Re: [PATCH] Cygwin: Speed up mkimport

2020-12-16 Thread Jon Turney

On 26/11/2020 09:56, Mark Geisert wrote:

Cut mkimport elapsed time in half by forking each iteration of the two
time-consuming loops within.  Only do this if more than one CPU is
present.  In the second loop, combine the two 'objdump' calls into one
system() invocation to avoid a system() invocation per iteration.

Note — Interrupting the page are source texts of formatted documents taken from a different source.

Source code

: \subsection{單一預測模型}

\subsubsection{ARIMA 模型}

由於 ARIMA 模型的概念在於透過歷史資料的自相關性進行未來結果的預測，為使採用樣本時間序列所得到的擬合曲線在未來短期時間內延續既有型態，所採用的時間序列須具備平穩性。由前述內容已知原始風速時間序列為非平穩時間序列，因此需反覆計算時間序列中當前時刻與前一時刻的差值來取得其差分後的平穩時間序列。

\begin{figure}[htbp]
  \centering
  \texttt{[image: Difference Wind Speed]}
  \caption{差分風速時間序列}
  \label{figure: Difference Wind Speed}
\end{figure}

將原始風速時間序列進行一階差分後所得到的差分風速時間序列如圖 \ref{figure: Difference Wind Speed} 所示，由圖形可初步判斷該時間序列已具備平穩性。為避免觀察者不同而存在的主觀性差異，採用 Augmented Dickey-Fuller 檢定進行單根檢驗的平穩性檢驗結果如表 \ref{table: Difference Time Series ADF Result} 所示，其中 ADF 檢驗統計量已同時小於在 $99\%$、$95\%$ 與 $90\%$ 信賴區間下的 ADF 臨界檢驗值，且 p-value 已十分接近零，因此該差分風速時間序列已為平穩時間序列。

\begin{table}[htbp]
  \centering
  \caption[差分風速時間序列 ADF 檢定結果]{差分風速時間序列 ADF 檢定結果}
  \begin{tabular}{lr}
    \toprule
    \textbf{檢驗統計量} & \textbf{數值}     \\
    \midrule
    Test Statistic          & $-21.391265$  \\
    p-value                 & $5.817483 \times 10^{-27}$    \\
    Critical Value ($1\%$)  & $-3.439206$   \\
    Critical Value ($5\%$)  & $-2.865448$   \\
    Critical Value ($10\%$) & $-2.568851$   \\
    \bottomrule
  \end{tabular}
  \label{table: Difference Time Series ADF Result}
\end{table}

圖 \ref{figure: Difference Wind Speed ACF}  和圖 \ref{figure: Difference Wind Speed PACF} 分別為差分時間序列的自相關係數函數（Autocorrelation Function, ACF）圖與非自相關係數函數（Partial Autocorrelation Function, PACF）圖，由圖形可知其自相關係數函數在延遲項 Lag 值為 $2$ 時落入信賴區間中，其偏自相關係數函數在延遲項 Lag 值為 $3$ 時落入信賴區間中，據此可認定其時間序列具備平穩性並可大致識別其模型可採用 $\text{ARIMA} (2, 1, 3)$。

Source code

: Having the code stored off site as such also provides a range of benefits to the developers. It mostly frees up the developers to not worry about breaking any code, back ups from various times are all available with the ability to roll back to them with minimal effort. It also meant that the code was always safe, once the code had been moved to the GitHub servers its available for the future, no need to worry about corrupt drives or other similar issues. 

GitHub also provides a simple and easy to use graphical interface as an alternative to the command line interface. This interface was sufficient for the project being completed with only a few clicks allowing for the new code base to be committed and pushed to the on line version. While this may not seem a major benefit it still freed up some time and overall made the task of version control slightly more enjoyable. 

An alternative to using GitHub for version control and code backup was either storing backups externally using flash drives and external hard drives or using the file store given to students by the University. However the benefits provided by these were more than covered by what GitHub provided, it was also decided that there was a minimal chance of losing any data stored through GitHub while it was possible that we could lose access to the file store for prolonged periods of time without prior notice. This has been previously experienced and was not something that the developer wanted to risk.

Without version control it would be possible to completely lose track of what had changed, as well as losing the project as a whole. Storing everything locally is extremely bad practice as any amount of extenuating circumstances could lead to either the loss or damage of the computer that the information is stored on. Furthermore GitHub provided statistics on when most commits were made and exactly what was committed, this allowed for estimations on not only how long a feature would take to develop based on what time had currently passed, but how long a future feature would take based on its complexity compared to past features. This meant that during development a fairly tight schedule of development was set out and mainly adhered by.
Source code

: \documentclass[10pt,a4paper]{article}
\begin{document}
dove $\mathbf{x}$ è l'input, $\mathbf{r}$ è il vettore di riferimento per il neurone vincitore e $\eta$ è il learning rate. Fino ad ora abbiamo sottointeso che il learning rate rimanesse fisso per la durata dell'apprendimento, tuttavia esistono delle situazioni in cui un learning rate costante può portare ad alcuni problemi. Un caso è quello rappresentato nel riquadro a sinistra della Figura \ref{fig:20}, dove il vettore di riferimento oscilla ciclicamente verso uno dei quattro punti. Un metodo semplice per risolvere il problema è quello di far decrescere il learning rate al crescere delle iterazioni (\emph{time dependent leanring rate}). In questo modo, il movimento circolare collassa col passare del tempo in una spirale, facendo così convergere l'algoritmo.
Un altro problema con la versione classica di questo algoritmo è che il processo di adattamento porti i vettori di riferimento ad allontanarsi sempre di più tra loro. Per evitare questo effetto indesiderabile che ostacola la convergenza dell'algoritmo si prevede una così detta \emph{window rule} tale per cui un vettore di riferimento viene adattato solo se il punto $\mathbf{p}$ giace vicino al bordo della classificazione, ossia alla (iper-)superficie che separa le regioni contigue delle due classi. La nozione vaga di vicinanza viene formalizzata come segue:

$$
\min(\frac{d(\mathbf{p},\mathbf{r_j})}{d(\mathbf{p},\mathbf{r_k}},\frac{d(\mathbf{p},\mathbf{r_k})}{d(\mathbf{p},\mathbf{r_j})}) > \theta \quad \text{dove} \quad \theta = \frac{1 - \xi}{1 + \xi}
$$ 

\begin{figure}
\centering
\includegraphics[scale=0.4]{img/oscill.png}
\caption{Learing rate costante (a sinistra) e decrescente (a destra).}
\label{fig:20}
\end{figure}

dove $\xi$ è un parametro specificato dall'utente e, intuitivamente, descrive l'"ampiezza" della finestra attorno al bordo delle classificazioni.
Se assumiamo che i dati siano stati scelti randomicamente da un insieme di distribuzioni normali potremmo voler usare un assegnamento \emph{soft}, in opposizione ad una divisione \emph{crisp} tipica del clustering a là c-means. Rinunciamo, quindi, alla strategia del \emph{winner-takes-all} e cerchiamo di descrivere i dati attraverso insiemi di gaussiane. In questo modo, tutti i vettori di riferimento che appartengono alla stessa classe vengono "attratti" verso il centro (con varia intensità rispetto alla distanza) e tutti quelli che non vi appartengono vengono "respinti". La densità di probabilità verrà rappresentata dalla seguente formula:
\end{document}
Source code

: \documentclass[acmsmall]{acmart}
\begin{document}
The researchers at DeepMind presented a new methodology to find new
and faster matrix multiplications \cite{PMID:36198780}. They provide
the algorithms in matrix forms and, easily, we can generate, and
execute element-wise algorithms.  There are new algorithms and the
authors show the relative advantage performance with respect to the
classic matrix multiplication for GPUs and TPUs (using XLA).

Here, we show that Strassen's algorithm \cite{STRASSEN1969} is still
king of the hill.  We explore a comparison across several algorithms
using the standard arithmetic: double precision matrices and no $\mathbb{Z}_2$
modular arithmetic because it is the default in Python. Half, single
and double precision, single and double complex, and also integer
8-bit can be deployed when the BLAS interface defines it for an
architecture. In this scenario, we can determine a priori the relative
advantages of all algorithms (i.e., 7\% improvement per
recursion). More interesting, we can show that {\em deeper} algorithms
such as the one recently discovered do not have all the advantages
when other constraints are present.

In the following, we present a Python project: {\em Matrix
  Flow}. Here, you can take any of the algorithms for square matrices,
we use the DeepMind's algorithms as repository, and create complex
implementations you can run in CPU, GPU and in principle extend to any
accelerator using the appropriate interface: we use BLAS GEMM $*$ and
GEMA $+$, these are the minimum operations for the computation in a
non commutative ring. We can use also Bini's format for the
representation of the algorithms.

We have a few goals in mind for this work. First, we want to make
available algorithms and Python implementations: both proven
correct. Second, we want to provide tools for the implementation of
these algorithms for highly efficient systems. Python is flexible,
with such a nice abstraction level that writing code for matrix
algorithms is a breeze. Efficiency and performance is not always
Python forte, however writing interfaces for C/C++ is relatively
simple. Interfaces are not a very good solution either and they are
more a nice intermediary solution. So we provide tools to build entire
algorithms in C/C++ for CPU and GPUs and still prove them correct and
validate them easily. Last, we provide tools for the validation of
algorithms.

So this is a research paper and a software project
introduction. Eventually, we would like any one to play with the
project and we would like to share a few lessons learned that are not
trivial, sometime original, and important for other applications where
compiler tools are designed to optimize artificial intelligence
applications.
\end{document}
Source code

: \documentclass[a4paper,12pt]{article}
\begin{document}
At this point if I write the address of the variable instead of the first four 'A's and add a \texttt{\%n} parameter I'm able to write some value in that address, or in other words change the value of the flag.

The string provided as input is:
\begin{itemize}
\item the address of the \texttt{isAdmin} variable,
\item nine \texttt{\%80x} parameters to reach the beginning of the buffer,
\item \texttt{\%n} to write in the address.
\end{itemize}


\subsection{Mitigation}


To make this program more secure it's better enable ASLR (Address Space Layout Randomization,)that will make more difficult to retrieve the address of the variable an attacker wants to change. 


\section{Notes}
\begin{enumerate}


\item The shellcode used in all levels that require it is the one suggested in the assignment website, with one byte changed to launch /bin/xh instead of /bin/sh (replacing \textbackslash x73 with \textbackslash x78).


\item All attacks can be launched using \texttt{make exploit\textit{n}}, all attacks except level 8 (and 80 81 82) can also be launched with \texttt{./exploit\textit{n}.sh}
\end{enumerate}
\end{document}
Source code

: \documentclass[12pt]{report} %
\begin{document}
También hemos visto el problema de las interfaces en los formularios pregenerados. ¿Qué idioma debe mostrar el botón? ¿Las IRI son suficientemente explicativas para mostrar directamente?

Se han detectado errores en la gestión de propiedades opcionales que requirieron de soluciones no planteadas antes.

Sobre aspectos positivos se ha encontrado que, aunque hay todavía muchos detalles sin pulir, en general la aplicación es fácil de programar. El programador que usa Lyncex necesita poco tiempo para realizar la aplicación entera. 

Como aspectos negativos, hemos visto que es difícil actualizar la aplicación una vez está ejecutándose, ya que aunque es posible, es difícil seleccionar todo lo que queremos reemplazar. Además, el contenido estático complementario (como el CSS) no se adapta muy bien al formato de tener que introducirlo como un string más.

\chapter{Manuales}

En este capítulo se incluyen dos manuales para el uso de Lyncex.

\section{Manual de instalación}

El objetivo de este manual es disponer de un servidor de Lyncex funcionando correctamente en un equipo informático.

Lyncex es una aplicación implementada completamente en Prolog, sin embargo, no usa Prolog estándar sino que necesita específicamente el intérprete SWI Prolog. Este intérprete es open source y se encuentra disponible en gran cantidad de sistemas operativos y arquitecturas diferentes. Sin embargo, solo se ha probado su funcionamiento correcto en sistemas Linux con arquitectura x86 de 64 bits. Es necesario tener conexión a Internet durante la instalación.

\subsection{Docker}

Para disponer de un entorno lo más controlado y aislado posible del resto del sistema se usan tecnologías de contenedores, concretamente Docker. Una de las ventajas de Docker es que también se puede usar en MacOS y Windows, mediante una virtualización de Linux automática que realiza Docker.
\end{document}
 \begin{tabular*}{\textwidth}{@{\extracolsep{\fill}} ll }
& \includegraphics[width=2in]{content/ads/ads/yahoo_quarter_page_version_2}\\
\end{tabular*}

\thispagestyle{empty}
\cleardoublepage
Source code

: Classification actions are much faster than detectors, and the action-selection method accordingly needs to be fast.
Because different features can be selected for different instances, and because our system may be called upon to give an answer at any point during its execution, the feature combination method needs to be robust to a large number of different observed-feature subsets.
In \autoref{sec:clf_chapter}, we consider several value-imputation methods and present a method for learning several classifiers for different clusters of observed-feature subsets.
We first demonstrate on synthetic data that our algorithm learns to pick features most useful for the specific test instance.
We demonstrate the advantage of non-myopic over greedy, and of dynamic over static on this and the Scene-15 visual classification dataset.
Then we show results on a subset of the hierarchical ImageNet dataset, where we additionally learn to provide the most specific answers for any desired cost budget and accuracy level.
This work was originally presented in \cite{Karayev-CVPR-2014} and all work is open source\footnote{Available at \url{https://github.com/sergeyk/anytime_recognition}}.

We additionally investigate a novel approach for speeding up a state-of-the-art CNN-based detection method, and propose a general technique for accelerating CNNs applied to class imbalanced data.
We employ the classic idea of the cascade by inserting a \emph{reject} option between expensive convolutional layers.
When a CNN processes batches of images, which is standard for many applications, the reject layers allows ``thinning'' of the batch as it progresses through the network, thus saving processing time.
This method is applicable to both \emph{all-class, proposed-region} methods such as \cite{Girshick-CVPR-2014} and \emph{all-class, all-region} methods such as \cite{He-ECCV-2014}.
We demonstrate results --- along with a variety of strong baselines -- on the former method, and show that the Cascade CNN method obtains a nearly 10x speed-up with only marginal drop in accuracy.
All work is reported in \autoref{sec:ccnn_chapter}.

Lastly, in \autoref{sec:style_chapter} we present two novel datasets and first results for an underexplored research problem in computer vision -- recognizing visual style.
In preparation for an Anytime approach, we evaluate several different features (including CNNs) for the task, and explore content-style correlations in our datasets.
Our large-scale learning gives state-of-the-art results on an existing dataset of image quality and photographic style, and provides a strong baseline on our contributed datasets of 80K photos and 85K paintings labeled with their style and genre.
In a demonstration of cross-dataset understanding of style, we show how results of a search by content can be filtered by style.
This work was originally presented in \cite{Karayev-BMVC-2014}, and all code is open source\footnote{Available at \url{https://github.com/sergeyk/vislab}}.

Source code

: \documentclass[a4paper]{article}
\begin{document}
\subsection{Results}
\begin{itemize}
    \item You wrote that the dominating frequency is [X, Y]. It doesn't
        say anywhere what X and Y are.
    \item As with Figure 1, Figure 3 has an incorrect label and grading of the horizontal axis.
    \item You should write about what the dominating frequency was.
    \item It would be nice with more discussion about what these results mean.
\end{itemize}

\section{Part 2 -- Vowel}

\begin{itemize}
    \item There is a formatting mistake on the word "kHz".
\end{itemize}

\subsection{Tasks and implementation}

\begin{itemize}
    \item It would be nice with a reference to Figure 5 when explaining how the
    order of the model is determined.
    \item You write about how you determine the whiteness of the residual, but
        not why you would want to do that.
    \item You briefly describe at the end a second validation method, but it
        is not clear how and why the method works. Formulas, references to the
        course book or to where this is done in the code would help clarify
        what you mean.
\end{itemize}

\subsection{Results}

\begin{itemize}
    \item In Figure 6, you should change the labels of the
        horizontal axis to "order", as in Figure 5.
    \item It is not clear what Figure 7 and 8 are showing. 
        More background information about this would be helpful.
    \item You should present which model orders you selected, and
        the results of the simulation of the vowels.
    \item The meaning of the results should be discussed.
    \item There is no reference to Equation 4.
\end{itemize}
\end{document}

Nice.  Thanks for looking into this.


@@ -86,8 +94,18 @@ for my $f (keys %text) {
  if (!$text{$f}) {
unlink $f;
  } else {
-   system $objcopy, '-R', '.text', $f and exit 1;
-   system $objcopy, '-R', '.bss', '-R', '.data', "t-$f" and exit 1;
+   if ($forking && fork) {
+   # Testing shows parent does need to sleep a short time here,
+   # otherwise system is inundated with hundreds of objcopy processes
+   # and the forked perl processes that launched them.
+   my $delay = 0.01; # NOTE: Slower systems may need to raise this
+   select(undef, undef, undef, $delay); # Supports fractional seconds
+   } else {
+   # Do two objcopy calls at once to avoid one system() call overhead
+   system '(', $objcopy, '-R', '.text', $f, ')', '||',
+   $objcopy, '-R', '.bss', '-R', '.data', "t-$f" and exit 1;
+   exit 0 if $forking;
+   }
  }
  }
  


Hmm... not so sure about this.  This seems racy, as nothing ensures that 
these objcopies have finished before we combine all the produced .o 
files into a library.


I'm pretty sure with more understanding, this whole thing could be done 
better:  For example, from a brief look, it seems that the t-*.o files 
are produced by gas, and then we remove .bss and .data sections.  Could 
we not arrange to assemble these objects without those sections in the 
first place?


Re: [PATCH] Cygwin: Speed up mkimport

2020-11-28 Thread Achim Gratz
Achim Gratz writes:
> That actually works, but the speedup is quite modest on my system
> (4C/8T) even though I've allowed it to use unlimited resources.  So it
> basically forks slower than the runtime for each of the invocations is.
> Some more speedup can be had if the assembler is run on actual files in
> the same way, but the best I've come up with goes from 93s to 47s and
> runs at 150% CPU (up from 85%).  Most of that time is spent in system,
> so forking and I/O.

Not that I really know what I'm doing, but creating a single .s file and
running as just once gets mkimport down to 21s / 110%.  Now the
resulting library doesn't actually link, because somehow the information
ends up in the wrong place…


Regards,
Achim.
-- 
+<[Q+ Matrix-12 WAVE#46+305 Neuron microQkb Andromeda XTk Blofeld]>+

Wavetables for the Terratec KOMPLEXER:
http://Synth.Stromeko.net/Downloads.html#KomplexerWaves


Re: [PATCH] Cygwin: Speed up mkimport

2020-11-28 Thread Achim Gratz
Achim Gratz writes:
> b) Open up two pipes to an "xargs -P $ncpu/2 L 1 …" and feed in the file
> names.

That actually works, but the speedup is quite modest on my system
(4C/8T) even though I've allowed it to use unlimited resources.  So it
basically forks slower than the runtime for each of the invocations is.
Some more speedup can be had if the assembler is run on actual files in
the same way, but the best I've come up with goes from 93s to 47s and
runs at 150% CPU (up from 85%).  Most of that time is spent in system,
so forking and I/O.


Regards,
Achim.
-- 
+<[Q+ Matrix-12 WAVE#46+305 Neuron microQkb Andromeda XTk Blofeld]>+

Factory and User Sound Singles for Waldorf Blofeld:
http://Synth.Stromeko.net/Downloads.html#WaldorfSounds


Re: [PATCH] Cygwin: Speed up mkimport

2020-11-27 Thread Brian Inglis

On 2020-11-27 11:37, Achim Gratz wrote:

Mark Geisert writes:

Still faster than two system commands :-).  But thanks for the
comment;


It still seems you are barking up the wrong tree.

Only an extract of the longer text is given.